SUPPLIED RECORDS
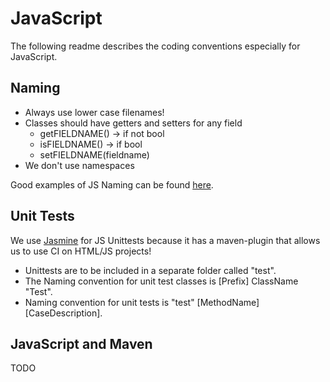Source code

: # JavaScript

The following readme describes the coding conventions especially for JavaScript.

## Naming

* Always use lower case filenames!
* Classes should have getters and setters for any field
   * getFIELDNAME() -> if not bool
   * isFIELDNAME() -> if bool
   * setFIELDNAME(fieldname)
* We don't use namespaces

Good examples of JS Naming can be found [here](http://www.w3schools.com/js/js_conventions.asp).

## Unit Tests

We use [Jasmine](http://jasmine.github.io/) for JS Unittests because it has a maven-plugin that allows us to use CI on HTML/JS projects!

* Unittests are to be included in a separate folder called "test".
* The Naming convention for unit test classes is [Prefix] ClassName "Test".
* Naming convention for unit tests is "test" [MethodName] [CaseDescription].

## JavaScript and Maven

TODO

WHAT THE TASK REQUIRES
Transcribe all of the listing precisely. The images stay out of it.

SOLUTION
Source code

: # JavaScript

The following readme describes the coding conventions especially for JavaScript.

## Naming

* Always use lower case filenames!
* Classes should have getters and setters for any field
   * getFIELDNAME() -> if not bool
   * isFIELDNAME() -> if bool
   * setFIELDNAME(fieldname)
* We don't use namespaces

Good examples of JS Naming can be found [here](http://www.w3schools.com/js/js_conventions.asp).

## Unit Tests

We use [Jasmine](http://jasmine.github.io/) for JS Unittests because it has a maven-plugin that allows us to use CI on HTML/JS projects!

* Unittests are to be included in a separate folder called "test".
* The Naming convention for unit test classes is [Prefix] ClassName "Test".
* Naming convention for unit tests is "test" [MethodName] [CaseDescription].

## JavaScript and Maven

TODO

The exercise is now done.